Model card code for local inference doesn't work

by etale - opened 8 days ago

8 days ago

•

Hi, I'm trying to run this locally.
There's some obvious bugs in code given in the model card (like import torch missing, or model not being defined, or part of the model being on the GPU and part on the CPU).
After fixing them, I end up with:

import torch
from transformers import AutoTokenizer, AutoModelForCausalLM
from snac import SNAC

device     = torch.device('cuda')
base_model = AutoModelForCausalLM.from_pretrained("canopylabs/3b-es_it-pretrain-research_release", torch_dtype=torch.float16)
tokenizer  = AutoTokenizer.from_pretrained("canopylabs/3b-es_it-pretrain-research_release")
snac_model = SNAC.from_pretrained("hubertsiuzdak/snac_24khz").to(device)

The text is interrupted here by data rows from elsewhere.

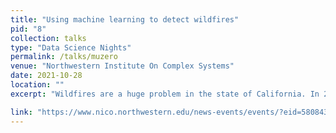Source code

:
 ```yaml
---
title: "Using machine learning to detect wildfires"
pid: "8"
collection: talks
type: "Data Science Nights"
permalink: /talks/muzero
venue: "Northwestern Institute On Complex Systems"
date: 2021-10-28
location: ""
excerpt: "Wildfires are a huge problem in the state of California. In 2021 alone, there have been 7,000+ wildfires in California, which have burned down over 2 million acres of land. An automated system that detects wildfires early, before they spread, can help save lives and minimize damage to land and structures. In this talk, we will discuss Alchera's Wildfire Alert System, which uses machine learning to perform early detection of wildfires. The system analyzes images in real-time from over 800 cameras and sends immediate alerts to users. "

link: "https://www.nico.northwestern.edu/news-events/events/?eid=580843"
---
```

prompt       = "alloy (intense_fear_dread_apprehension_and_horror): Estoy atrapado, por favor ayúdame."
input_ids    = tokenizer(prompt, return_tensors="pt").input_ids
output       = base_model.generate(input_ids)
audio_tokens = output[0].tolist()  # Postprocess generated tokens (simplified)
trimmed      = [t - 128266 for t in audio_tokens if t >= 128266]  # Trim to multiple of 7, subtract offset, and decode

layer_1, layer_2, layer_3 = [], [], []
for i in range(len(trimmed) // 7):
    layer_1.append(trimmed[7*i])
    layer_2.append(trimmed[7*i+1])
    layer_3.extend(trimmed[7*i+2:7*i+4])
    layer_2.append(trimmed[7*i+4])
    layer_3.extend(trimmed[7*i+5:7*i+7])

layers = [
    torch.tensor(layer_1).unsqueeze(0).to(device),
    torch.tensor(layer_2).unsqueeze(0).to(device),
    torch.tensor(layer_3).unsqueeze(0).to(device),
]
audio = snac_model.decode(layers).squeeze().cpu().numpy()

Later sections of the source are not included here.